1.2. Solving Equations by Fixed Point Iteration (of Contraction Mappings)#

Last revised on August 27, 2025

References:

1.2.1. Introduction#

In the next section we will meet Newton’s method for root-finding, which you might have seen in a calculus course. This is one very important example of the more general strategy of fixed-point iteration, and we start with that.

import numpy as np
import matplotlib.pyplot as plt
# We can also import items from a module individually, so they can be used by "first name only".
# Here this will mostly be done mostly for mathematical functions with familiar names:
from numpy import cos
# ... and for some very frequently used functions for graphing:
from matplotlib.pyplot import figure, plot, title, legend, grid

1.2.2. Fixed-point form for equations#

A variant of stating equations as root-finding (\(f(x) = 0\)) is fixed-point form: given a function \(g:\mathbb{R} \to \mathbb{R}\) or \(g:\mathbb{C} \to \mathbb{C}\) (or even \(g:\mathbb{R}^n \to \mathbb{R}^n\); a later topic), find a fixed point of \(g\). That is, a value \(p\) for its argument such that

\[g(p) = p\]

Such problems are interchangeable with root-finding. One way to convert from \(f(x) = 0\) to \(g(x) = x\) is defining

\[g(x) := x - w(x) f(x)\]

for any “weight function” \(w(x)\).

One can convert the other way too, for example defining \(f(x) := g(x) - x\). We have already seen this when we converted the equation \(x = \cos x\) to \(f(x) = x - \cos x = 0\).

Compare the two setups graphically: in each case, the \(x\) value at the intersection of the two curves is the solution we seek.

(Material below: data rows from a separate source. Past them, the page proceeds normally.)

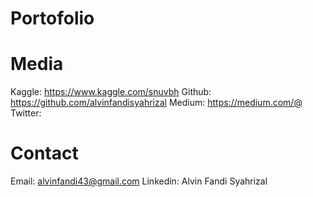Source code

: # Portofolio













# Media
Kaggle: https://www.kaggle.com/snuvbh
Github: https://github.com/alvinfandisyahrizal
Medium: https://medium.com/@
Twitter: 

# Contact
Email:    alvinfandi43@gmail.com
Linkedin: Alvin Fandi Syahrizal

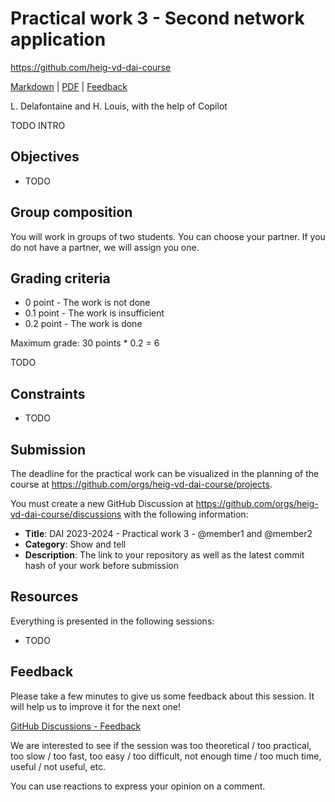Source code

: [markdown]:
  https://github.com/heig-vd-dai-course/heig-vd-dai-course/blob/main/14-practical-work-3/README.md
[pdf]:
  https://heig-vd-dai-course.github.io/heig-vd-dai-course/14-practical-work-3/14-practical-work-3.pdf
[feedback]: https://github.com/orgs/heig-vd-dai-course/discussions/1

# Practical work 3 - Second network application

<https://github.com/heig-vd-dai-course>

[Markdown][markdown] | [PDF][pdf] | [Feedback][feedback]

L. Delafontaine and H. Louis, with the help of Copilot

TODO INTRO

## Objectives

- TODO

## Group composition

You will work in groups of two students. You can choose your partner. If you do
not have a partner, we will assign you one.

## Grading criteria

- 0 point - The work is not done
- 0.1 point - The work is insufficient
- 0.2 point - The work is done

Maximum grade: 30 points \* 0.2 = 6

TODO

## Constraints

- TODO

## Submission

The deadline for the practical work can be visualized in the planning of the
course at <https://github.com/orgs/heig-vd-dai-course/projects>.

You must create a new GitHub Discussion at
<https://github.com/orgs/heig-vd-dai-course/discussions> with the following
information:

- **Title**: DAI 2023-2024 - Practical work 3 - @member1 and @member2
- **Category**: Show and tell
- **Description**: The link to your repository as well as the latest commit hash
  of your work before submission

## Resources

Everything is presented in the following sessions:

- TODO

## Feedback

Please take a few minutes to give us some feedback about this session. It will
help us to improve it for the next one!

[GitHub Discussions - Feedback][feedback]

We are interested to see if the session was too theoretical / too practical, too
slow / too fast, too easy / too difficult, not enough time / too much time,
useful / not useful, etc.

You can use reactions to express your opinion on a comment.
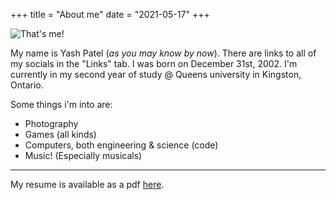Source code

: +++
title = "About me"
date = "2021-05-17"
+++

![That's me!](/about.jpg)

My name is Yash Patel (*as you may know by now*). There are links to all of my socials in the "Links" tab. I was born on December 31st, 2002. I'm currently in my second year of study @ Queens university in Kingston, Ontario.

Some things i'm into are:

- Photography
- Games (all kinds)
- Computers, both engineering & science (code)
- Music! (Especially musicals)
---

My resume is available as a pdf [here](other/YashPatelResume.pdf).
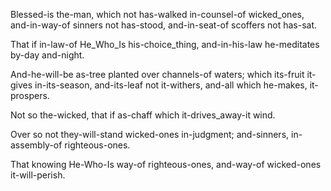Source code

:Blessed-is the-man, 
which not has-walked in-counsel-of wicked_ones, 
and-in-way-of sinners not has-stood, 
and-in-seat-of scoffers not has-sat.

That if in-law-of He_Who_Is his-choice_thing, 
and-in-his-law he-meditates by-day and-night.

And-he-will-be as-tree planted over channels-of waters; 
which its-fruit it-gives in-its-season, and-its-leaf not it-withers, 
and-all which he-makes, it-prospers.

Not so the-wicked, 
that if as-chaff which it-drives_away-it wind.

Over so not they-will-stand wicked-ones in-judgment; 
and-sinners, in-assembly-of righteous-ones.

That knowing He-Who-Is way-of righteous-ones, 
and-way-of wicked-ones it-will-perish.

def f(x): return x - cos(x)
def g(x): return cos(x)
a = -1
b = 1

x = np.linspace(a, b)

figure(figsize=(10,6))
title("Zeros of $y = f(x) = x - cos(x)$, with $y=0$")
plot(x, f(x))
plot([a, b], [0, 0])
grid(True)

figure(figsize=(7,7))
title("Fixed points of $y = g(x) = cos(x)$ with $y=x$")
plot(x, g(x))
plot(x, x)
grid(True)
../_images/e306bef02deaba80aad11f0c793a4da6781a22cae3cecc207aedbf06b8948af7.png ../_images/d65f46080ecdc8e7e32bf73776c71afab68ff76ad076cea0669e7650e8dbad3c.png

1.2.3. Fixed-point iteration#

Fixed point form can be convenient partly because we almost always have to solve by successive approximations, or iteration, and fixed point form suggests one choice of iterative procedure: start with any first approximation \(x_0\), and iterate with

\[ x_1 = g(x_0), \, x_2 = g(x_1), \dots, x_{k+1} = g(x_k), \dots \]

Proposition 1.1

If \(g\) is continuous, and if the above sequence \(\{x_0, x_1, \dots \}\) converges to a limit \(p\), then that limit is a fixed point of function \(g\): \(g(p) = p\).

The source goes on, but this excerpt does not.